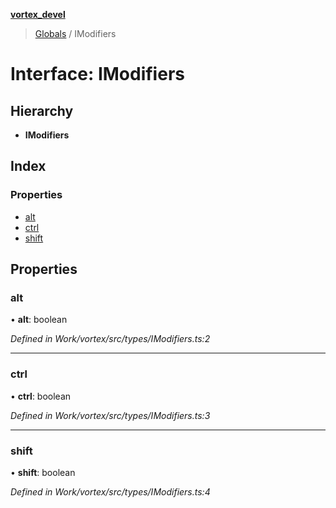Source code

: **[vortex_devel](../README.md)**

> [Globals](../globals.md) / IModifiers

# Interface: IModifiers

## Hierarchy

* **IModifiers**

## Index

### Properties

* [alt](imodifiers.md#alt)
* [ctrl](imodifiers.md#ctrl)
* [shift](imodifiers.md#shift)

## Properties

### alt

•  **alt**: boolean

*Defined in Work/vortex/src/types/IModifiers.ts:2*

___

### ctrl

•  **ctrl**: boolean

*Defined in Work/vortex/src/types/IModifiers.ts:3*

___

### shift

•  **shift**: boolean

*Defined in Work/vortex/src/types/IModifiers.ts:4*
+ + + + +
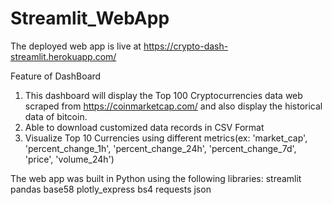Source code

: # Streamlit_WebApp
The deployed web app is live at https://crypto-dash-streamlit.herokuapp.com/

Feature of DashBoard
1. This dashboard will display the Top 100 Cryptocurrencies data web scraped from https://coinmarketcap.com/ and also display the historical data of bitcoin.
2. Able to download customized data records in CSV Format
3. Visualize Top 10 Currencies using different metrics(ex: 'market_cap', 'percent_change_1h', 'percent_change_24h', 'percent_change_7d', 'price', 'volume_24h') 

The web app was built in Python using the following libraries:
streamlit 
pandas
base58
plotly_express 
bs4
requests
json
+ + + + +
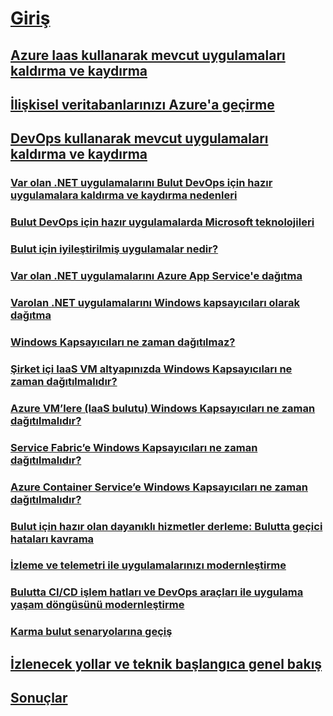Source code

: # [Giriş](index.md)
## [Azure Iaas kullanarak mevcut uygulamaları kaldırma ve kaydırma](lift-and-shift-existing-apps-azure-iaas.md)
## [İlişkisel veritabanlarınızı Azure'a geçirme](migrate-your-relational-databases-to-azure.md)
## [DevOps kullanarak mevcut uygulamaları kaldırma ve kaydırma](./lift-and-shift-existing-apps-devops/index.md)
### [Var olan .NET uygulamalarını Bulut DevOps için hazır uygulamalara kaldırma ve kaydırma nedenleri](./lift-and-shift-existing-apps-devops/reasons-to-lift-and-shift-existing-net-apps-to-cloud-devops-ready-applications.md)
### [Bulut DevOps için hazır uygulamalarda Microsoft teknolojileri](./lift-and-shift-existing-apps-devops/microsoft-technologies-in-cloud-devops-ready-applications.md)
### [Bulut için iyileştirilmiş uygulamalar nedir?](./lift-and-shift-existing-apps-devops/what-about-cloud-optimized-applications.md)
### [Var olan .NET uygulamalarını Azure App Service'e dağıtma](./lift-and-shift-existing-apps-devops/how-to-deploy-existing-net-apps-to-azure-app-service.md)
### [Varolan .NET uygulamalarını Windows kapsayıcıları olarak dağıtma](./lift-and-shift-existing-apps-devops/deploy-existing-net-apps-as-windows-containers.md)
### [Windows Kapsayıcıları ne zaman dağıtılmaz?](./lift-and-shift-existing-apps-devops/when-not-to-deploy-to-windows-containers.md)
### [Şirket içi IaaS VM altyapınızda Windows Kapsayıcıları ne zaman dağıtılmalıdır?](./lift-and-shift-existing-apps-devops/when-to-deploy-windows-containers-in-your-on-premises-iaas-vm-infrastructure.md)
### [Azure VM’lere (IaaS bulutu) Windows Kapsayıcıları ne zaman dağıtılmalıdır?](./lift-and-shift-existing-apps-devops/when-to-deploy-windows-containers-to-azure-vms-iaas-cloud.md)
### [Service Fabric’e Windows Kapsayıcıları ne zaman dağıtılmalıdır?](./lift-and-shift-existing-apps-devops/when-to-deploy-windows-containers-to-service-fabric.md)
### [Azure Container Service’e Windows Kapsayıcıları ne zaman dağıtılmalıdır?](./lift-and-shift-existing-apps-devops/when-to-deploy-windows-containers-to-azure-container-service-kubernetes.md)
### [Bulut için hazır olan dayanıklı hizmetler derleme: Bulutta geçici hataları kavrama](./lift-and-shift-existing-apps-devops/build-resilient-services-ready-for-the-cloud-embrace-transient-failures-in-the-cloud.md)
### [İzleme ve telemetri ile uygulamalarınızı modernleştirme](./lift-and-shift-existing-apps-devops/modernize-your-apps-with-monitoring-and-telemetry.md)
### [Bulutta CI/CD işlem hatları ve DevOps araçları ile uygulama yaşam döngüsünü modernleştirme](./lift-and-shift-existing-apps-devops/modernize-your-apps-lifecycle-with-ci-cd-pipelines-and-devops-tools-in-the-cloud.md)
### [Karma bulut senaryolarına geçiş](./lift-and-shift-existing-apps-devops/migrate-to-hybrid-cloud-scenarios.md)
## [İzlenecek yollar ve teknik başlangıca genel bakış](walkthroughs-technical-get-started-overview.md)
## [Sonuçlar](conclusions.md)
+ + + + +
Reproduce exactly, and with no other material, the lines between those holding "## [İlişkisel veritabanlarınızı" and "## [DevOps kullanarak", inclusive.

> _Answer for the task_
## [İlişkisel veritabanlarınızı Azure'a geçirme](migrate-your-relational-databases-to-azure.md)
## [DevOps kullanarak mevcut uygulamaları kaldırma ve kaydırma](./lift-and-shift-existing-apps-devops/index.md)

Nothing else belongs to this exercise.